Download a dataset folder from HuggingFace.

Parameters:
  • folder_datasets – Local parent directory. The dataset is placed at os.path.join(folder_datasets, dataset_config).

  • dataset_config – Name of the local subfolder to create under folder_datasets.

  • path_in_repo – Path inside the HF repository that contains the dataset files. When None (default) it is the same as dataset_config. Pass an explicit value when the HF-side path differs from the local folder name (e.g., path_in_repo="datasets/generated_breeds_baseline").

  • clean – If True, the local folder is deleted before downloading.

vision_unlearning.integrations.huggingface.huggingface_dataset_file_download(folder_datasets: str, dataset_repository: str, file_path: str, token: str | None, folder_cache: str = '/tmp/huggingface_cache') None

Download a single file from a dataset in Hugging Face Hub.

Parameters:
  • folder_datasets – Local directory where datasets are stored.

  • dataset_repository – Hugging Face dataset repository ID

  • file_path – Full path of the file within the repository (e.g., “config/data.jsonl”)

  • token – Hugging Face authentication token

  • folder_cache – Cache directory for downloads

The file will be saved at os.path.join(folder_datasets, file_path)

vision_unlearning.integrations.huggingface.huggingface_get_model_metrics(model_id: str) Dict[str, float | int | bool]

Supposes that the credentials are properly configured

vision_unlearning.integrations.huggingface.huggingface_get_model_images(model_id, prefix: str = '') List[PIL.ImageFile.ImageFile]

Searches in anything starting with prefix

vision_unlearning.integrations.huggingface._huggingface_download_one_file(entry: dict, folder_dataset: str, dataset_repository: str, headers: dict) bool

Download a single file from HF via HTTP. Returns True on success.

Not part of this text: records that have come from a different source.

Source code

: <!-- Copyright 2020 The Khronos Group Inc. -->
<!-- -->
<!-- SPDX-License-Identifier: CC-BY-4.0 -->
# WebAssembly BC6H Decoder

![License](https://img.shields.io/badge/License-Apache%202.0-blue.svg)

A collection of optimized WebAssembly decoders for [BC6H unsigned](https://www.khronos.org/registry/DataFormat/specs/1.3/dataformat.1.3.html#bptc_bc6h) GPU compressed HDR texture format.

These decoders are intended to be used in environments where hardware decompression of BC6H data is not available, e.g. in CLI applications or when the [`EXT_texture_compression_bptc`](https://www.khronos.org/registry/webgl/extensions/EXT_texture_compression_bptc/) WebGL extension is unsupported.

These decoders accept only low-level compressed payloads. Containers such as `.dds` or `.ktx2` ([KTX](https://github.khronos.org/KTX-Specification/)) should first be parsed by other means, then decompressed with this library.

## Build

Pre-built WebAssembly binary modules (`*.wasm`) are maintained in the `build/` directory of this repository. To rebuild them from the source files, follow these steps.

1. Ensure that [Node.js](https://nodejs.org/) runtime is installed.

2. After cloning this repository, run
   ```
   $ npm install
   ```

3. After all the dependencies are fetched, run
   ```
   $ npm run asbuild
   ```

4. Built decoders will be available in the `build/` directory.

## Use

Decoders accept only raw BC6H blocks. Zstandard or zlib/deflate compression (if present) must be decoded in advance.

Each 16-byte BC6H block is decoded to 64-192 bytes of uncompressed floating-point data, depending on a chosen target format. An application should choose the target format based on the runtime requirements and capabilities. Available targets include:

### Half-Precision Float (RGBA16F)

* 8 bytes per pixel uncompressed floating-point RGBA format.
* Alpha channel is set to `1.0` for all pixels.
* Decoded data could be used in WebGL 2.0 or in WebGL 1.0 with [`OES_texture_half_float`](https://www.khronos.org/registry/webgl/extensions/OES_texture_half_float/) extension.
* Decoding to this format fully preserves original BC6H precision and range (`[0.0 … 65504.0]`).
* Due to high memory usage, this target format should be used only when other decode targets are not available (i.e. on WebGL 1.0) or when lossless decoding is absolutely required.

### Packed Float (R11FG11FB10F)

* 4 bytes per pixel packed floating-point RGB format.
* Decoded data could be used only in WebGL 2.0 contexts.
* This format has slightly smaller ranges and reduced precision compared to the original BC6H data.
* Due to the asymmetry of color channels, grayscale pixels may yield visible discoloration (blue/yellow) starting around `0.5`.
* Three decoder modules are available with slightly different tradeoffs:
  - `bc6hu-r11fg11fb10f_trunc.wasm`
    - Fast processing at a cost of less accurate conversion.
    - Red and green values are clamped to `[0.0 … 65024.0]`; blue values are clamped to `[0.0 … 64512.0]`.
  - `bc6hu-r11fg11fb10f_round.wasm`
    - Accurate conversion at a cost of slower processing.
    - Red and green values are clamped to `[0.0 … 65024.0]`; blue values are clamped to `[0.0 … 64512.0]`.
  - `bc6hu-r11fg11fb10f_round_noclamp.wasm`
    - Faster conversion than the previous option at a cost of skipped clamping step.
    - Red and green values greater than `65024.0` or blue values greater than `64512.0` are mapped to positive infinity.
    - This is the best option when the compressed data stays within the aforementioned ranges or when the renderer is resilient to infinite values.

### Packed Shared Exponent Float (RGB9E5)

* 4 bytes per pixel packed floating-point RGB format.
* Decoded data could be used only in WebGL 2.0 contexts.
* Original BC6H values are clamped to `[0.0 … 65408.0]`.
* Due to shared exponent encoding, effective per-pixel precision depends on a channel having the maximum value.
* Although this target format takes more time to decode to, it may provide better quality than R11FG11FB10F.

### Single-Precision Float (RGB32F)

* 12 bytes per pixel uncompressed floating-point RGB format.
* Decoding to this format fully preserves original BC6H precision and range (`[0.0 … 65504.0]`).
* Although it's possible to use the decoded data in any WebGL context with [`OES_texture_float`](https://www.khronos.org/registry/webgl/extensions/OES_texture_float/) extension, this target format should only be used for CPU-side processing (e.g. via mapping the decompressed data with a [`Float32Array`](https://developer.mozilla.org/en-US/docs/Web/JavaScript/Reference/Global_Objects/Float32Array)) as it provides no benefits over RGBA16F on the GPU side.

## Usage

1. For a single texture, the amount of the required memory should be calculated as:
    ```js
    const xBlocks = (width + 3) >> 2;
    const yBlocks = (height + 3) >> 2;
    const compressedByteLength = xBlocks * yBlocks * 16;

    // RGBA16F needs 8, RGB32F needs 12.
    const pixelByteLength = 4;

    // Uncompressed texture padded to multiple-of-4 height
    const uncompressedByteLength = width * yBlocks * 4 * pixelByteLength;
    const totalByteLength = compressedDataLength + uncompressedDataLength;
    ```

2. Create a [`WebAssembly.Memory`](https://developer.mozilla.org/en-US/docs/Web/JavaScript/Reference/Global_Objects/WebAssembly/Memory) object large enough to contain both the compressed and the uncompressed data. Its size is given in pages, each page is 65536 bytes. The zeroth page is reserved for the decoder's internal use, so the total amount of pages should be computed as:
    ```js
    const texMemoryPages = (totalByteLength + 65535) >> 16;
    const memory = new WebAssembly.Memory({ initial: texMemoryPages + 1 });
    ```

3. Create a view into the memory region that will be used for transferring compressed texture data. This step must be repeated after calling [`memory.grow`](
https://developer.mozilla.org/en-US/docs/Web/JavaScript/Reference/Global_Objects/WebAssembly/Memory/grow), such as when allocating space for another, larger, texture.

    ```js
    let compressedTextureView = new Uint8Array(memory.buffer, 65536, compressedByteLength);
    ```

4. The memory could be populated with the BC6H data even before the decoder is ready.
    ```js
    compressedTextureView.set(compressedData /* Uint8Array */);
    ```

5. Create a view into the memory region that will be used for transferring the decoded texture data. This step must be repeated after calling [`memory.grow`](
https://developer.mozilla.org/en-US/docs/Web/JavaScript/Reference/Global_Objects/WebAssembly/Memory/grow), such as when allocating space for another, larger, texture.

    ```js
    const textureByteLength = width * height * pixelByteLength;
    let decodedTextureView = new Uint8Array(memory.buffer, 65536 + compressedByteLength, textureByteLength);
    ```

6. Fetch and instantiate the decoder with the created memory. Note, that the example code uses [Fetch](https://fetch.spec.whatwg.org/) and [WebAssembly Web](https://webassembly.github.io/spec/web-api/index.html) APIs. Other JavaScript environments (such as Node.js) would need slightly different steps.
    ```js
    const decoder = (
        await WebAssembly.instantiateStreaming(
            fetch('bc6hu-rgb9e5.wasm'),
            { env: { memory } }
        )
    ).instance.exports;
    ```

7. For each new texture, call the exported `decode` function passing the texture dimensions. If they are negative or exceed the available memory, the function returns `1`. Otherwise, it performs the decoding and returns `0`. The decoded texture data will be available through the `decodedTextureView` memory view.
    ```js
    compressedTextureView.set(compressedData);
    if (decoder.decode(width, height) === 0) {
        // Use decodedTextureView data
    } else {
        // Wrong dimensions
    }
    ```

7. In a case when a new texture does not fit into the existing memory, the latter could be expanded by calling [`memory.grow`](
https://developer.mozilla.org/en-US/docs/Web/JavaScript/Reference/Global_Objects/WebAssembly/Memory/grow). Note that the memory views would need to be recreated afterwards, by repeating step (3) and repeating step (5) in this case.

vision_unlearning.integrations.huggingface.huggingface_dataset_download_parallel(folder_datasets: str, dataset_repository: str, dataset_config: str, token: str, clean: bool = False, folder_cache: str = '/tmp/huggingface_cache', hf_prefix: str = 'datasets', max_workers: int = 12) None

Download a dataset config folder from HF using parallel HTTP requests.

Faster alternative to huggingface_dataset_download() for large folders. Uses ThreadPoolExecutor(max_workers) for concurrent file downloads; reduces per-entity download time from ~6 minutes (sequential snapshot_download) to ~35 s at max_workers=12 (measured on HF for 801 PNG files, 2026-05-20).

Parameters:
  • folder_datasets – Local parent directory (e.g. “assets/datasets”).

  • dataset_repository – HF dataset repo ID.

  • dataset_config – Folder name within folder_datasets AND within hf_prefix on HF (e.g. “generated_people_George W Bush_uce_000”).

  • token – HF auth token.

  • clean – If True, delete local folder before downloading.

  • folder_cache – Unused — kept for signature compatibility with huggingface_dataset_download().

  • hf_prefix – Prefix path within the HF repo (default “datasets”).

  • max_workers – Thread pool size for concurrent HTTP downloads. Benchmark (2026-05-20, 801 files): 1=349s, 4=91s, 8=48s, 12=35s. 12 is the recommended default; do not exceed 16 (HF rate limits).